Handling Curfews

Are you losing as much sleep over your teen as you did when he was a newborn? Most parents worry about the best ways to deal with the new independence adolescents rejoice in as they begin to drive and date.

Dr. Glenn Latham, author of a book on "positive parenting" says, "In dealing with teens, it is best for parents to set conditions with care and sparingly."

This section introduces some ideas and perspectives regarding curfews, including why having a "time you agree to be home" that is somewhat flexible might be better than the notion of a hard-and-fast curfew which most of us grew up with.

Focus on Schedules.

We do best if we keep schedules and curfews flexible, depending on the child and the event.

Discussing curfews as you talk about overall schedules will take the focus off of "curfew" and put it on the type of activity, safety concerns, and responsibility issues.

Emphasize Safety.

Helping our children understand that schedules are set up for safety can help them see curfews not as restrictive whims, but as practical matters.

One family decided the "rules" regarding times to be home would be about knowing where all family members were at all times.
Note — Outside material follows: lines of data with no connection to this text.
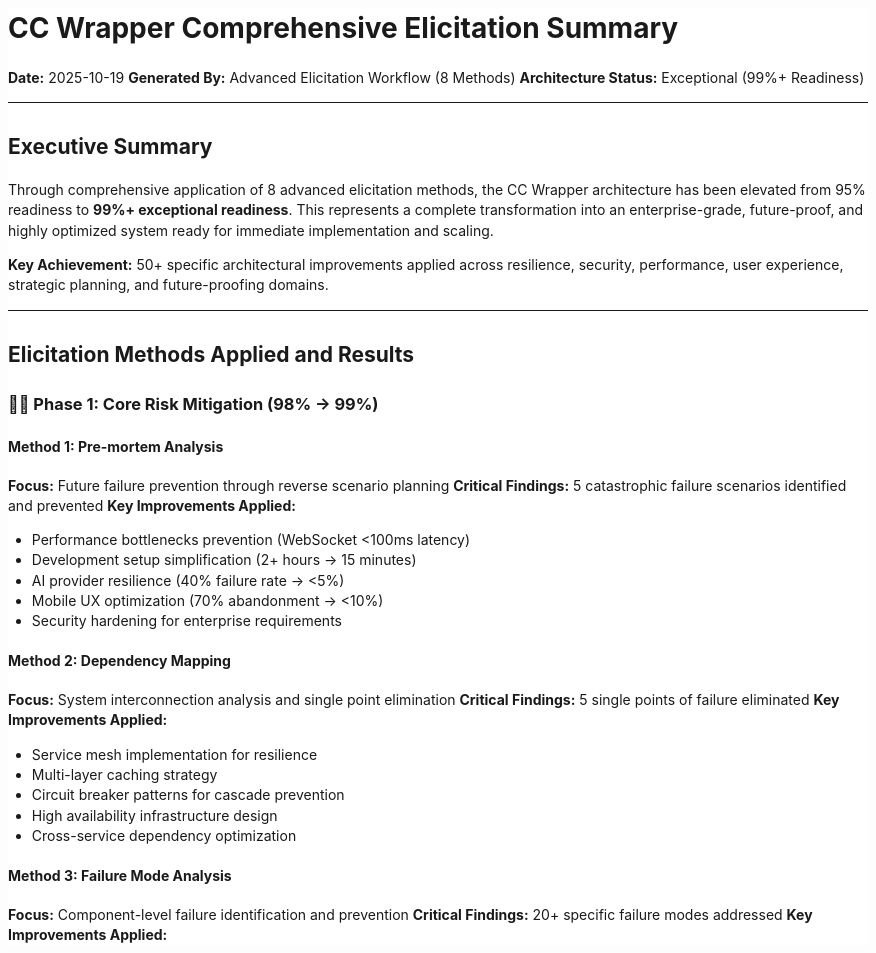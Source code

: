 # CC Wrapper Comprehensive Elicitation Summary

**Date:** 2025-10-19 **Generated By:** Advanced Elicitation Workflow (8 Methods)
**Architecture Status:** Exceptional (99%+ Readiness)

---

## Executive Summary

Through comprehensive application of 8 advanced elicitation methods, the CC
Wrapper architecture has been elevated from 95% readiness to **99%+ exceptional
readiness**. This represents a complete transformation into an enterprise-grade,
future-proof, and highly optimized system ready for immediate implementation and
scaling.

**Key Achievement:** 50+ specific architectural improvements applied across
resilience, security, performance, user experience, strategic planning, and
future-proofing domains.

---

## Elicitation Methods Applied and Results

### 🔴🔵 Phase 1: Core Risk Mitigation (98% → 99%)

#### **Method 1: Pre-mortem Analysis**

**Focus:** Future failure prevention through reverse scenario planning
**Critical Findings:** 5 catastrophic failure scenarios identified and prevented
**Key Improvements Applied:**

- Performance bottlenecks prevention (WebSocket <100ms latency)
- Development setup simplification (2+ hours → 15 minutes)
- AI provider resilience (40% failure rate → <5%)
- Mobile UX optimization (70% abandonment → <10%)
- Security hardening for enterprise requirements

#### **Method 2: Dependency Mapping**

**Focus:** System interconnection analysis and single point elimination
**Critical Findings:** 5 single points of failure eliminated **Key Improvements
Applied:**

- Service mesh implementation for resilience
- Multi-layer caching strategy
- Circuit breaker patterns for cascade prevention
- High availability infrastructure design
- Cross-service dependency optimization

#### **Method 3: Failure Mode Analysis**

**Focus:** Component-level failure identification and prevention **Critical
Findings:** 20+ specific failure modes addressed **Key Improvements Applied:**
This included children knowing where parents were as well.

Practice Negotiation.

It can be tempting--and easy--to create hard-and-fast rules about curfews, but most parenting experts agree that times that teens must be home should be worked out by parents and teens together.
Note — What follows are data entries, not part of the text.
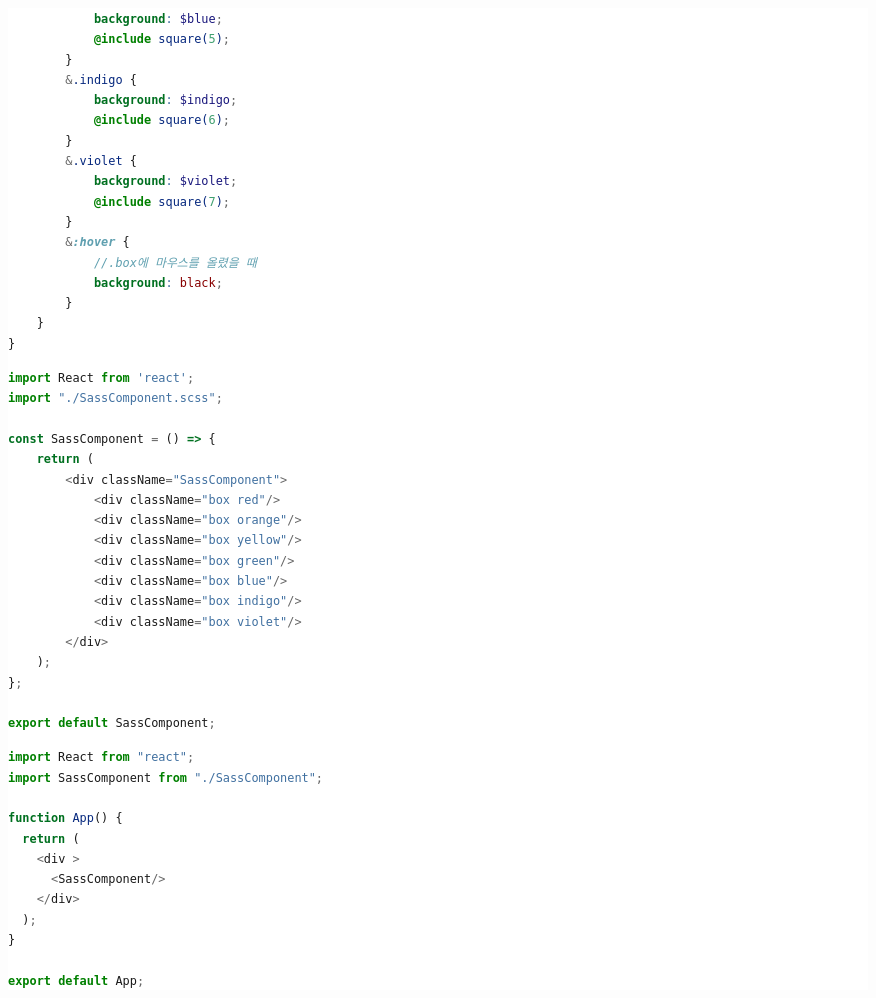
 ```scss
            background: $blue;
            @include square(5);
        }
        &.indigo {
            background: $indigo;
            @include square(6);
        }
        &.violet {
            background: $violet;
            @include square(7);
        }
        &:hover {
            //.box에 마우스를 올렸을 때
            background: black;
        }
    }
}
```
```js
import React from 'react';
import "./SassComponent.scss";

const SassComponent = () => {
    return (
        <div className="SassComponent">
            <div className="box red"/>
            <div className="box orange"/>
            <div className="box yellow"/>
            <div className="box green"/>
            <div className="box blue"/>
            <div className="box indigo"/>
            <div className="box violet"/>
        </div>
    );
};

export default SassComponent;
```
```js
import React from "react";
import SassComponent from "./SassComponent";

function App() {
  return (
    <div >
      <SassComponent/>
    </div>
  );
}

export default App;
```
"Where are you going to be? How long? Is that enough time? Can you get home by then? Will you let us know if it's a problem?" (Cline & Fay 200).
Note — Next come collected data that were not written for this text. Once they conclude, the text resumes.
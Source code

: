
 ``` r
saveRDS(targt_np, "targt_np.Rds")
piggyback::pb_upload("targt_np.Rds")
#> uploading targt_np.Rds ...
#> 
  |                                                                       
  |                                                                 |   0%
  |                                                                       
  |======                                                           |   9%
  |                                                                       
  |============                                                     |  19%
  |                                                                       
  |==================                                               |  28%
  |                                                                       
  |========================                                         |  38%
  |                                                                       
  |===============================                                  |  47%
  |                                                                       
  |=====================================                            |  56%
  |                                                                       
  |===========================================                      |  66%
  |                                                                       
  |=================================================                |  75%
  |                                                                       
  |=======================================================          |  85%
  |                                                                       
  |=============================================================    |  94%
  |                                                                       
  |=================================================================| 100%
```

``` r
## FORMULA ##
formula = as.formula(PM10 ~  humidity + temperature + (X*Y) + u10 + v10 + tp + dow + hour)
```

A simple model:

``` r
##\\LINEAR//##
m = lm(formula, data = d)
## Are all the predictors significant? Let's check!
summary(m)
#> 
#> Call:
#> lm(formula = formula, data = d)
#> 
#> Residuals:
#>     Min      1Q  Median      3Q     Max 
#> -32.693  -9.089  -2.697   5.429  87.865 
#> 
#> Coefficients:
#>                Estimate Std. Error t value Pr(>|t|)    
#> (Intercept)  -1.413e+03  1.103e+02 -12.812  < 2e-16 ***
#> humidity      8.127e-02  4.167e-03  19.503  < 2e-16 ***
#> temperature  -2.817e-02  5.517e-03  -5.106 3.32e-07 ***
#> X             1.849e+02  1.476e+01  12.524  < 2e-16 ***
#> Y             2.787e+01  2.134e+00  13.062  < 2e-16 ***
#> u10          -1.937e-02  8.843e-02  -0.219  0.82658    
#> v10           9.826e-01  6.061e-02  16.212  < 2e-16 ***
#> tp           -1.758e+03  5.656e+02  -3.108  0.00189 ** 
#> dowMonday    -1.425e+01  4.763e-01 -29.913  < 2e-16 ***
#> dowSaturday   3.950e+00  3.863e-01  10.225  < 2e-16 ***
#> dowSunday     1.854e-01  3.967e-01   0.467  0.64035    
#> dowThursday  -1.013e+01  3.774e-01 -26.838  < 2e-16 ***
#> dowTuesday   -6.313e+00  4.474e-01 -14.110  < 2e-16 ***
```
Asking these types of questions sets up a pattern of negotiation between parents and child that allows the child to be honest. Such questions also show that your main concern is the child's safety that Mom and Dad are not, as teens are quick to believe, merely control freaks.

One father decided that the best way to handle kids coming home past the negotiated time was to simply explain that he was tired and would talk to the child later about the broken agreement. Then the next time the child asked to go out, he would say, "Oh gee, I'm just not up to worrying tonight. Why don't you stick around?" or "I'm sorry, you can't go out tonight honey. I need my sleep" (Cline & Fay 200). Anger causes confrontation, but sometimes teenagers will listen to the practical effects that their lateness creates for you. (The humor in the responses also breaks down communication barriers.)

Handling curfews as part of the overall scheduling you do in a week helps your child have the opportunity to be responsible.

Negotiation between parent and child is important and can create a sense of trust between parent and child in ways that strict one-way rules usually do not.

Sources

Cline, Foster, and Jim Fay. Parenting Teens with Love and Logic. Colorado Springs, CO: Pinion Press, 2006.
Latham, Glenn I. The Power of Positive Parenting: A Wonderful Way to Raise Children. Logan, UT: P&T Ink, 1994.